TUSEM startet mit Heimsieg in die Rückrunde

Die Handballer vom TUSEM Essen haben ihren Negativlauf in der 2. Bundesliga gestoppt. Nach vier Niederlagen in Serie hat die Mannschaft von Trainer Stephan Krebietke den Tabellensechsten TSG Ludwigshafen-Friesenheim mit 29:25 (12:11) geschlagen und damit wichtige Punkte im Kampf um den Klassenerhalt gesammelt. Neuzugang Richard Wöss erzielte vier Tore.

Nach mehr als zwei Monaten durften die TUSEM-Fans mal wieder einen Heimsieg ihrer Lieblinge bejubeln. In einem emotionalen und temporeichen Spiel zeigten die Essener die bessere Mannschaftsleistung und ging am Ende als verdienter Sieger vom Spielfeld.
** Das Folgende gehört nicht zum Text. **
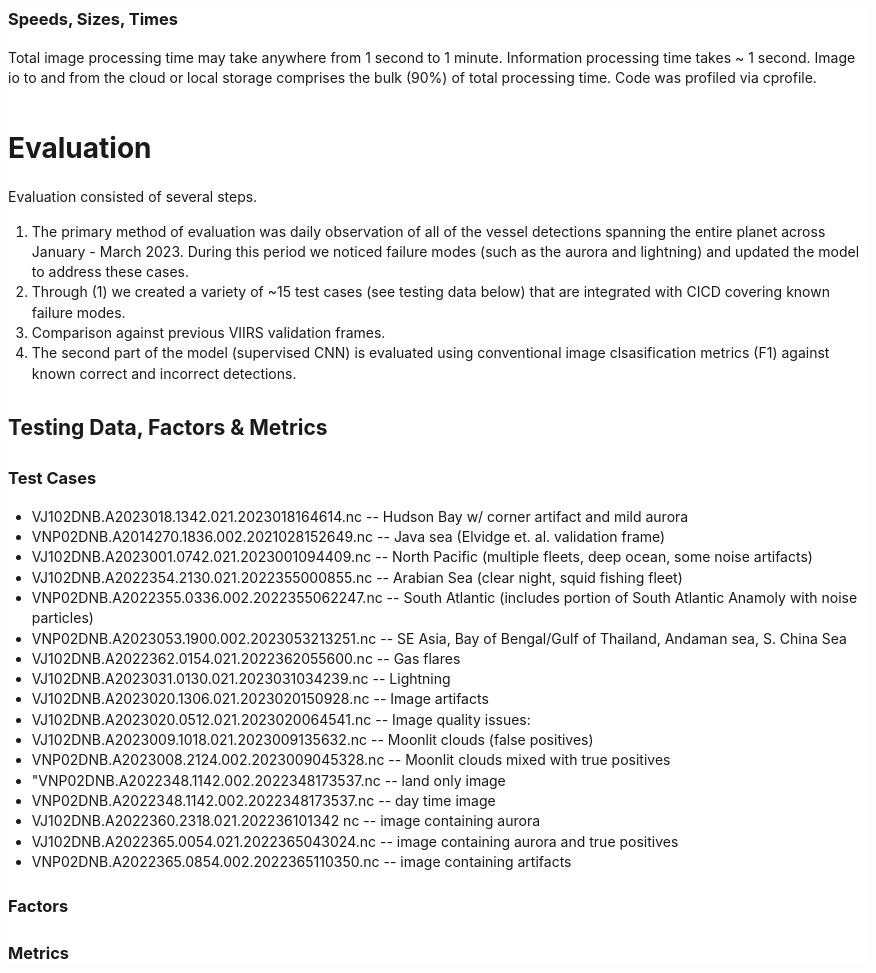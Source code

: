 ### Speeds, Sizes, Times

Total image processing time may take anywhere from 1 second to 1 minute. Information processing time takes ~ 1 second. Image io to and from the cloud or local storage comprises the bulk (90\%) of total processing time. Code was profiled via cprofile.

# Evaluation
Evaluation consisted of several steps.

1. The primary method of evaluation was daily observation of all of the vessel detections spanning the entire planet across January - March 2023. During this period we noticed failure modes (such as the aurora and lightning) and updated the model to address these cases.
2. Through (1) we created a variety of ~15 test cases (see testing data below) that are integrated with CICD covering known failure modes.
3. Comparison against previous VIIRS validation frames.
4. The second part of the model (supervised CNN) is evaluated using conventional image clsasification metrics (F1) against known correct and incorrect detections.

## Testing Data, Factors & Metrics

### Test Cases

  * VJ102DNB.A2023018.1342.021.2023018164614.nc   -- Hudson Bay w/ corner artifact and mild aurora
  * VNP02DNB.A2014270.1836.002.2021028152649.nc   -- Java sea (Elvidge et. al. validation frame)
  * VJ102DNB.A2023001.0742.021.2023001094409.nc   -- North Pacific (multiple fleets, deep ocean, some noise artifacts)
  * VJ102DNB.A2022354.2130.021.2022355000855.nc   -- Arabian Sea (clear night, squid fishing fleet)
  * VNP02DNB.A2022355.0336.002.2022355062247.nc  -- South Atlantic (includes portion of South Atlantic Anamoly with noise particles)
  * VNP02DNB.A2023053.1900.002.2023053213251.nc  -- SE Asia, Bay of Bengal/Gulf of Thailand, Andaman sea, S. China Sea
  * VJ102DNB.A2022362.0154.021.2022362055600.nc -- Gas flares
  * VJ102DNB.A2023031.0130.021.2023031034239.nc -- Lightning
  * VJ102DNB.A2023020.1306.021.2023020150928.nc -- Image artifacts
  * VJ102DNB.A2023020.0512.021.2023020064541.nc -- Image quality issues:
  * VJ102DNB.A2023009.1018.021.2023009135632.nc -- Moonlit clouds (false positives)
  * VNP02DNB.A2023008.2124.002.2023009045328.nc -- Moonlit clouds mixed with true positives
  *  "VNP02DNB.A2022348.1142.002.2022348173537.nc -- land only image
  * VNP02DNB.A2022348.1142.002.2022348173537.nc -- day time image
  * VJ102DNB.A2022360.2318.021.202236101342 nc -- image containing aurora
  * VJ102DNB.A2022365.0054.021.2022365043024.nc -- image containing aurora and true positives
  * VNP02DNB.A2022365.0854.002.2022365110350.nc -- image containing artifacts



### Factors



### Metrics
Dabei verlief der Start in die Begegnung mit dem Tabellensechsten eher durchwachsen, erst nach acht Minuten konnten die Gastgeber durch Kreisläufer Justin Mürköster ihr erstes Tor erzielen. Doch in der Folge kämpfte sich der TUSEM heran und gestaltete die Partie offen. Jetzt packte die eigene Abwehr besser zu und im Angriff kam die Genauigkeit dazu. Durch gute Tempogegenstöße gelang erst der Ausgleich zum 8:8 (22.), ehe der starke Noah Beyer sogar zur ersten Führung für die Hausherren treffen konnte (11:10, 28.). Auch die TSG Friesenheim war alles andere als fehlerfrei, was der TUSEM durch seine mutige Spielweise auszunutzen wusste. Noch vor der Pause gab ein Rückkehrer sein Saisondebüt für die Essener. Richard Wöss, der bereits von 2009 bis 2011 das rot-weiße Trikot getragen hat, wurde am Spieltag verpflichtet und fügte sich direkt gut in die Mannschaft ein. Mit einem knappen, aber verdienten Vorsprung gingen die Essener dann in die Halbzeitpause. Und der zweite Durchgang versprach Spannung.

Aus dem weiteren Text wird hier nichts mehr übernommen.